=== Data for processing ===

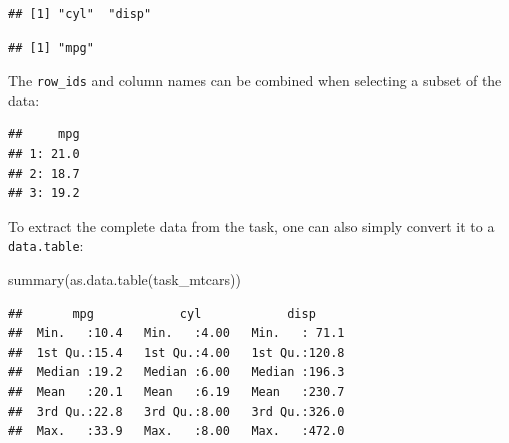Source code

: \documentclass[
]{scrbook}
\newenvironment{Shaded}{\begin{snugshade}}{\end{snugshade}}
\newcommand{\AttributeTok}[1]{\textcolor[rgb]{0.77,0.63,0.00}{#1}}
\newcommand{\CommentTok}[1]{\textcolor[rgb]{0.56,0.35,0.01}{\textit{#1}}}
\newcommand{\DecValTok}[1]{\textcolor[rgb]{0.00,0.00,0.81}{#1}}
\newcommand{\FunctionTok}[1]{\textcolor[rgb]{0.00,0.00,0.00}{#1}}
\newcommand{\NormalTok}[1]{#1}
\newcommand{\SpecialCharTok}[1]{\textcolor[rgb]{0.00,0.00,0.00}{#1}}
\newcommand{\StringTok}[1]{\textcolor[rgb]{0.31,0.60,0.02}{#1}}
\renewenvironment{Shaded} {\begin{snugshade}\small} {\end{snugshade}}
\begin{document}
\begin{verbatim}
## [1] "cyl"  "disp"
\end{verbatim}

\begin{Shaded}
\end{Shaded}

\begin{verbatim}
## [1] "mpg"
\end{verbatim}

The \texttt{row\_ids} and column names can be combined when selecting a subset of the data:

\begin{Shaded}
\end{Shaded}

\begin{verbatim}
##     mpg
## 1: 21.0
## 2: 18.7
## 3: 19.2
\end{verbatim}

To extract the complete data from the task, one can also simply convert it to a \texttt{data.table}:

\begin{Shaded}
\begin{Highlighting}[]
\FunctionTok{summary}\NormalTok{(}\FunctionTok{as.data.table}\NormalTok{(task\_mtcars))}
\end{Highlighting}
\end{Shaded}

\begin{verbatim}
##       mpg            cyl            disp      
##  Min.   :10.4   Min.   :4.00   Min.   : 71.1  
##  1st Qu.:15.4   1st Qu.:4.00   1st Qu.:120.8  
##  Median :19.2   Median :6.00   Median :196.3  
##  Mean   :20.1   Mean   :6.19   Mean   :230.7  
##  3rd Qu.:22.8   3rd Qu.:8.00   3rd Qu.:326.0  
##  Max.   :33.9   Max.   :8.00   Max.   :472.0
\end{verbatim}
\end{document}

===
=== Data for processing ===

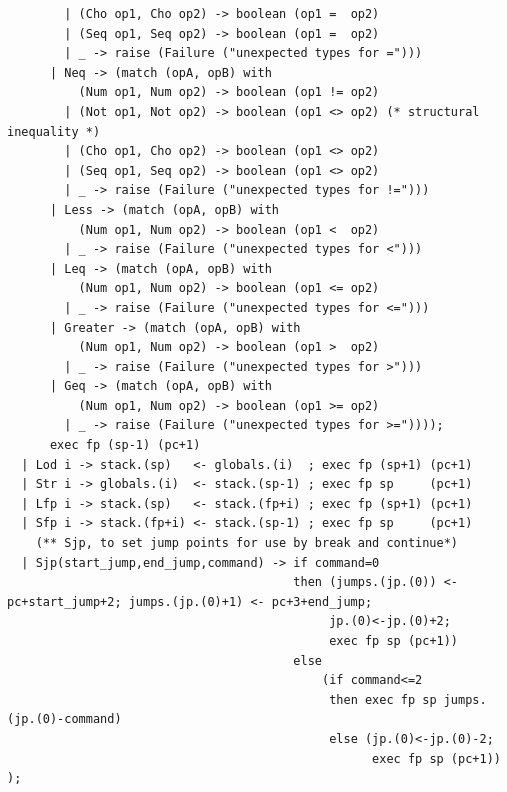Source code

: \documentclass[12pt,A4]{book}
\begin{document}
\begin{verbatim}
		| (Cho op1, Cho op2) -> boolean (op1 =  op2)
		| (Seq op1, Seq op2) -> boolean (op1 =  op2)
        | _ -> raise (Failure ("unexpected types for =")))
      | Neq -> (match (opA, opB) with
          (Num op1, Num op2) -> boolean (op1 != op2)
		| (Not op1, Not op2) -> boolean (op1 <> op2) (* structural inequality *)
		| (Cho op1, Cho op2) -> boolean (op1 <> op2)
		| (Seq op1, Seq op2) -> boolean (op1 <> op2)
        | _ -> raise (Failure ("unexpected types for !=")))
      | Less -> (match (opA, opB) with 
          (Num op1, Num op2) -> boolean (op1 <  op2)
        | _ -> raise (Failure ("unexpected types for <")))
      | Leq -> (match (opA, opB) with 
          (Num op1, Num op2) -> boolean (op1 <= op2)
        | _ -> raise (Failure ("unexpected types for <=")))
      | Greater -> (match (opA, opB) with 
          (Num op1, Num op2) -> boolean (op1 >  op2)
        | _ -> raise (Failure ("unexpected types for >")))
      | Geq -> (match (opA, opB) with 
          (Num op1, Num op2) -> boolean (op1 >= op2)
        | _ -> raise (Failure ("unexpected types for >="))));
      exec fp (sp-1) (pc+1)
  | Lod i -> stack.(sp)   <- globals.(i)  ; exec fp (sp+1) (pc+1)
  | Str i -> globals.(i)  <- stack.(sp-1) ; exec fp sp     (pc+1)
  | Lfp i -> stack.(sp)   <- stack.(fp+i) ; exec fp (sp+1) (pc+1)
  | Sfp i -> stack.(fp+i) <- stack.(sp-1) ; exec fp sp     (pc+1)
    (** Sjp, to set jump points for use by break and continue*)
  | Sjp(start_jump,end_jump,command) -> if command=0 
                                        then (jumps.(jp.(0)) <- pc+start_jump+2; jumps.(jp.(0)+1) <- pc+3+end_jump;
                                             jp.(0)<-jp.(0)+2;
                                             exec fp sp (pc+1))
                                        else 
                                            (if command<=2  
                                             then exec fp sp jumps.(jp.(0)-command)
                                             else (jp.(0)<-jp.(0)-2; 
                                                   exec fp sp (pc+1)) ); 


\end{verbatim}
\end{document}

===

What to produce → Reproduce every line from the entries that holds the word "stack".

Final answer →
  | Lod i -> stack.(sp)   <- globals.(i)  ; exec fp (sp+1) (pc+1)
  | Str i -> globals.(i)  <- stack.(sp-1) ; exec fp sp     (pc+1)
  | Lfp i -> stack.(sp)   <- stack.(fp+i) ; exec fp (sp+1) (pc+1)
  | Sfp i -> stack.(fp+i) <- stack.(sp-1) ; exec fp sp     (pc+1)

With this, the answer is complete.